EleutherAI · Kyle1668 · May 25, 2023 · May 29, 2023 · May 29, 2023 · May 29, 2023
diff --git a/evaluate.py b/evaluate.py
@@ -35,7 +35,7 @@ def log_mistakes_report(mistakes: pd.DataFrame, category: str, eval_timestamp: s
     mistakes.to_csv(f"{eval_directory}/mistakes_{eval_timestamp}_{category}.csv", index=False)
 
 
-def evaluate_filter(category: str, filter_function: function, dataset: pd.DataFrame, eval_timestamp: str) -> dict:
+def evaluate_filter(category: str, filter_function, dataset: pd.DataFrame, eval_timestamp: str) -> dict:
     """
     Evaluate the classification performance of the provided filter
 
@@ -48,7 +48,14 @@ def evaluate_filter(category: str, filter_function: function, dataset: pd.DataFr
     Returns:
         dict: The classification report of the filter
     """
-    filter_judgments = dataset["shortened_text"].progress_apply(filter_function)
+    filter_judgments = []
+    for i in tqdm(range(len(dataset))):
+        try:
+            filter_judgments.append(filter_function(dataset["shortened_text"][i]))
+        except:
+            filter_judgments.append(-1)
+
+    # filter_judgments = dataset["shortened_text"].progress_apply(filter_function)
     filter_labels = dataset["Category"].progress_apply(lambda c: c == category)
     report_dict = classification_report(filter_labels, filter_judgments, output_dict=True)
     evaluation_log = {
@@ -75,7 +82,7 @@ def evaluate(filters: dict):
     Args:
         filters (dict): The filters to evaluate.

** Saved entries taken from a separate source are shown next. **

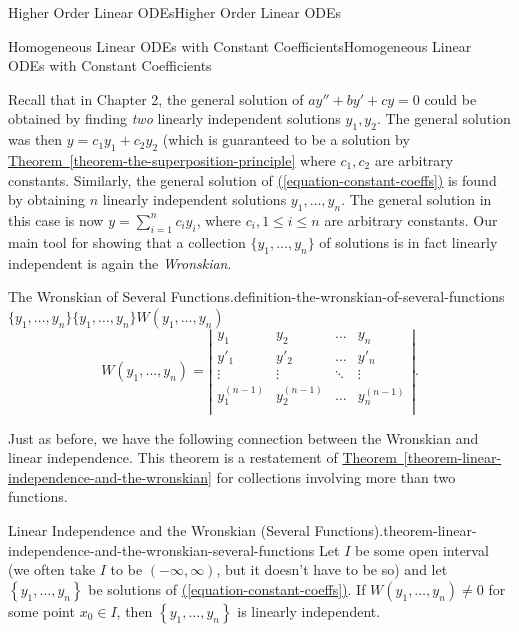 \documentclass[10pt,]{book}
\numberwithin{equation}{section}
\newcommand{\set}[1]{\left\{ #1 \right\}}
\newcommand{\amp}{&}
\begin{document}
\begin{chapterptx}{Higher Order Linear ODEs}{}{Higher Order Linear ODEs}{}{}
\begin{sectionptx}{Homogeneous Linear ODEs with Constant Coefficients}{}{Homogeneous Linear ODEs with Constant Coefficients}{}{}
\par
\hypertarget{p-261}{}%
Recall that in Chapter 2, the general solution of \(ay''+by'+cy=0\) could be obtained by finding \emph{two} linearly independent solutions \(y_{1},y_{2}\). The general solution was then \(y = c_{1}y_{1}+c_{2}y_{2}\) (which is guaranteed to be a solution by \hyperref[theorem-the-superposition-principle]{Theorem~\ref{theorem-the-superposition-principle}} where \(c_{1},c_{2}\) are arbitrary constants. Similarly, the general solution of \hyperref[equation-constant-coeffs]{(\ref{equation-constant-coeffs})} is found by obtaining \(n\) linearly independent solutions \(y_{1},\dots,y_{n}\). The general solution in this case is now \(y = \sum_{i=1}^{n}c_{i}y_{i}\), where \(c_{i},1\leq i\leq n\) are arbitrary constants. Our main tool for showing that a collection \(\{y_{1},\dots,y_{n}\}\) of solutions is in fact linearly independent is again the \emph{Wronskian}.%
\begin{definition}{The Wronskian of Several Functions.}{definition-the-wronskian-of-several-functions}%
\(\{y_{1},\dots,y_{n}\}\)\(\{y_{1},\dots,y_{n}\}\)\(W(y_{1},\dots,y_{n})\)%
\begin{equation*}
W(y_{1},\dots,y_{n}) = \left|\begin{array}{cccc}
y_{1} \amp y_{2} \amp \dots   \amp y_{n}   \\
y'_{1}  \amp y'_{2}  \amp \dots   \amp y'_{n}  \\
\vdots  \amp \vdots  \amp \ddots  \amp \vdots  \\
y^{(n-1)}_{1} \amp y^{(n-1)}_{2} \amp \dots   \amp y^{(n-1)}_{n} \\
\end{array}\right|.
\end{equation*}
\end{definition}
\hypertarget{p-262}{}%
Just as before, we have the following connection between the Wronskian and linear independence. This theorem is a restatement of \hyperref[theorem-linear-independence-and-the-wronskian]{Theorem~\ref{theorem-linear-independence-and-the-wronskian}} for collections involving more than two functions.%
\begin{theorem}{Linear Independence and the Wronskian (Several Functions).}{}{theorem-linear-independence-and-the-wronskian-several-functions}%
\hypertarget{p-263}{}%
Let \(I\) be some open interval (we often take \(I\) to be \((-\infty,\infty)\), but it doesn't have to be so) and let \(\set{y_{1},\dots,y_{n}}\) be solutions of \hyperref[equation-constant-coeffs]{(\ref{equation-constant-coeffs})}. If \(W(y_{1},\dots,y_{n})\neq0\) for some point \(x_{0}\in I\), then \(\set{y_{1},\dots,y_{n}}\) is linearly independent.%

\end{theorem}
\end{sectionptx}
\end{chapterptx}
\end{document}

The key is the name of the category and value is the filter function.
     """
-    dataset = pd.read_csv("datasets/eval/Pythia_70m_Deduped_Low_Perplexity_Labeling_Formatted.csv")

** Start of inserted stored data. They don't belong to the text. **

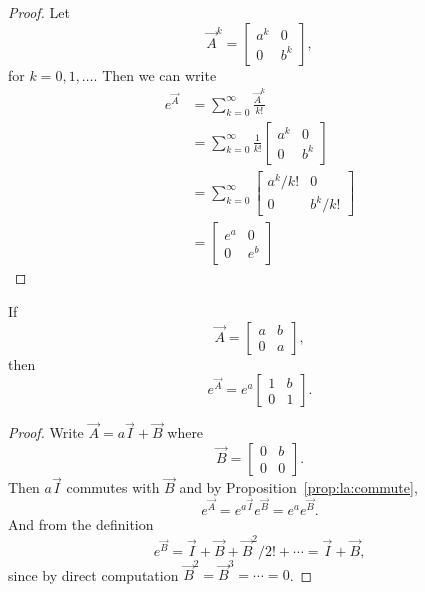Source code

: \begin{proof}
	Let
	\begin{equation*}
		\vec A^k = 
		\begin{bmatrix}
			a^k & 0 \\
			0 & b^k
		\end{bmatrix},
	\end{equation*}
	for $k = 0, 1, \dotsc$. Then we can write
	\begin{align*}
		e^{\vec A} 	&= \sum_{k = 0}^\infty \frac{\vec A^k}{k!} \\
					&= \sum_{k = 0}^\infty \frac{1}{k!}
					\begin{bmatrix}
						a^k & 0 \\
						0 & b^k
					\end{bmatrix} \\
					&= \sum_{k = 0}^\infty
					\begin{bmatrix}
						a^k / k!	& 0 \\
						0 			& b^k / k!
					\end{bmatrix} \\
					&= 
					\begin{bmatrix}
						e^a & 0 \\
						0 & e^b
					\end{bmatrix}
	\end{align*}
\end{proof}

\begin{proposition} %
	\label{prop:la:degenerate}
	If
	\begin{equation*}
		\vec A =
		\begin{bmatrix}
			a & b \\
			0 & a
		\end{bmatrix},
	\end{equation*}
	then
	\begin{equation*}
		e^{\vec A} = e^a
		\begin{bmatrix}
			1 & b \\
			0 & 1
		\end{bmatrix}.
	\end{equation*}
\end{proposition}

\begin{proof}
	Write $\vec A = a \vec I + \vec B$ where
	\begin{equation*}
		\vec B =
		\begin{bmatrix}
			0 & b \\
			0 & 0
		\end{bmatrix}.
	\end{equation*}
	Then $a\vec I$ commutes with $\vec B$ and by Proposition~\ref{prop:la:commute},
	\begin{equation*}
		e^{\vec A} = e^{a \vec I}e^{\vec B} = e^{a}e^{\vec B}.
	\end{equation*}
	And from the definition
	\begin{equation*}
		e^{\vec B} = \vec I + \vec B + \vec B^2 / 2! + \cdots = \vec I + \vec B,
	\end{equation*}
	since by direct computation $\vec B^2 = \vec B^3 = \cdots = 0$.
\end{proof}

+    dataset = pd.read_csv("datasets/eval/Pythia_70m_Deduped_Low_Perplexity_Labeling_Formatted")
     eval_timestamp = datetime.now().strftime("%Y-%m-%d_%H-%M-%S")
     eval_results = []
     for category, filter_function in filters.items():

diff --git a/filters/highly_duplicated_filter.py b/filters/highly_duplicated_filter.py
@@ -0,0 +1,57 @@
+from collections import Counter
+from typing import Callable, List
+
+import pandas as pd
+
+def _concat_token_indices(token_indices: List[int], delimiter: str = '_') -> str:
+    """
+    Concatenates a list of tokens into a single string.
+
+    Args:
+        token_indices (List[int]): List of token indices to concatenate.
+        delimiter (str, optional): Delimiter to use for concatenation. Defaults to '_'.
+
+    Returns:
+        str: Concatenated string of tokens indices.
+    """
+    return delimiter.join([str(t) for t in token_indices])
+
+def generate_sequence_histogram(token_indices: pd.Series, delimiter: str = '_') -> Counter[str, int]:
+    """
+    Generates a histogram from a Pandas Series of token indices. The histogram is based on the concatenated strings of token indices.
+
+    Args:
+        token_index_sequences (pd.Series): Pandas Series of token indices.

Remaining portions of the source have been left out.